***** Data in this exercise

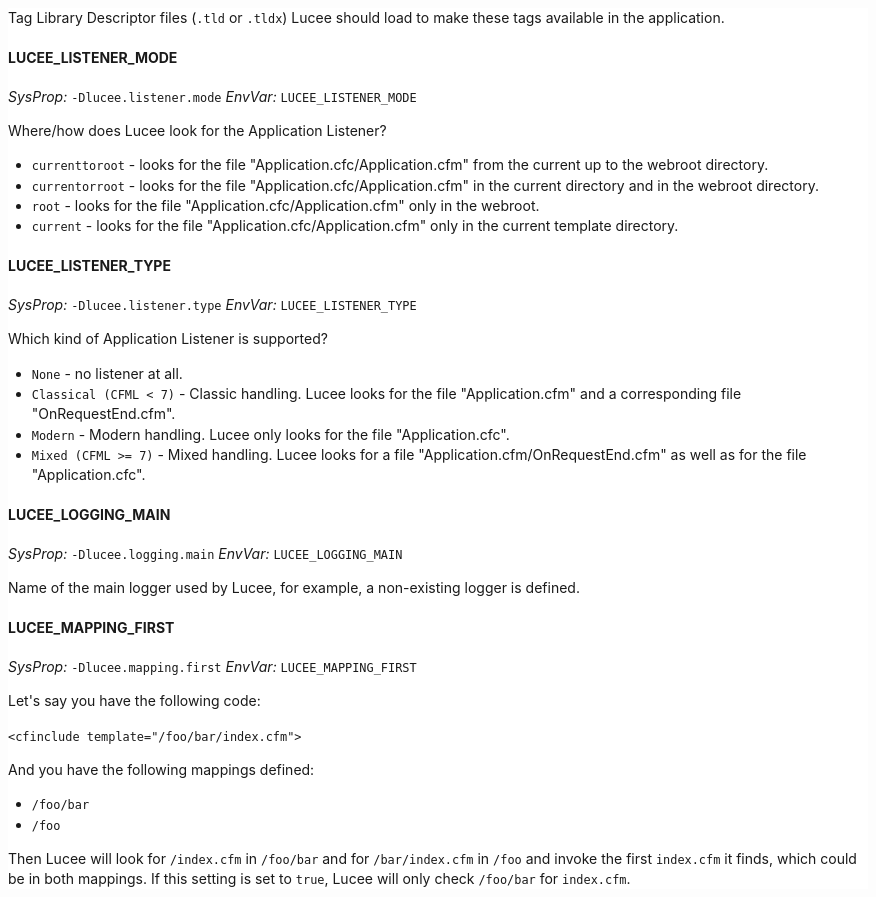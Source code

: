Tag Library Descriptor files (`.tld` or `.tldx`) Lucee should load to make these tags available in the application.

#### LUCEE_LISTENER_MODE

*SysProp:* `-Dlucee.listener.mode`
*EnvVar:* `LUCEE_LISTENER_MODE`

Where/how does Lucee look for the Application Listener?

- `currenttoroot` - looks for the file "Application.cfc/Application.cfm" from the current up to the webroot directory.
- `currentorroot` - looks for the file "Application.cfc/Application.cfm" in the current directory and in the webroot directory.
- `root` - looks for the file "Application.cfc/Application.cfm" only in the webroot.
- `current` - looks for the file "Application.cfc/Application.cfm" only in the current template directory.

#### LUCEE_LISTENER_TYPE

*SysProp:* `-Dlucee.listener.type`
*EnvVar:* `LUCEE_LISTENER_TYPE`

Which kind of Application Listener is supported?

- `None` - no listener at all.
- `Classical (CFML < 7)` - Classic handling. Lucee looks for the file "Application.cfm" and a corresponding file "OnRequestEnd.cfm".
- `Modern` - Modern handling. Lucee only looks for the file "Application.cfc".
- `Mixed (CFML >= 7)` - Mixed handling. Lucee looks for a file "Application.cfm/OnRequestEnd.cfm" as well as for the file "Application.cfc".

#### LUCEE_LOGGING_MAIN

*SysProp:* `-Dlucee.logging.main`
*EnvVar:* `LUCEE_LOGGING_MAIN`

Name of the main logger used by Lucee, for example, a non-existing logger is defined.

#### LUCEE_MAPPING_FIRST

*SysProp:* `-Dlucee.mapping.first`
*EnvVar:* `LUCEE_MAPPING_FIRST`

Let's say you have the following code:

```lucee
<cfinclude template="/foo/bar/index.cfm">
```

And you have the following mappings defined:

- `/foo/bar`
- `/foo`

Then Lucee will look for `/index.cfm` in `/foo/bar` and for `/bar/index.cfm` in `/foo` and invoke the first `index.cfm` it finds, which could be in both mappings. If this setting is set to `true`, Lucee will only check `/foo/bar` for `index.cfm`.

**********

Task directions => Look above for the line containing "current template directory.". Output from there through the line containing "listener at all.", exactly and inclusively.

Expected output =>
- `current` - looks for the file "Application.cfc/Application.cfm" only in the current template directory.

#### LUCEE_LISTENER_TYPE

*SysProp:* `-Dlucee.listener.type`
*EnvVar:* `LUCEE_LISTENER_TYPE`

Which kind of Application Listener is supported?

- `None` - no listener at all.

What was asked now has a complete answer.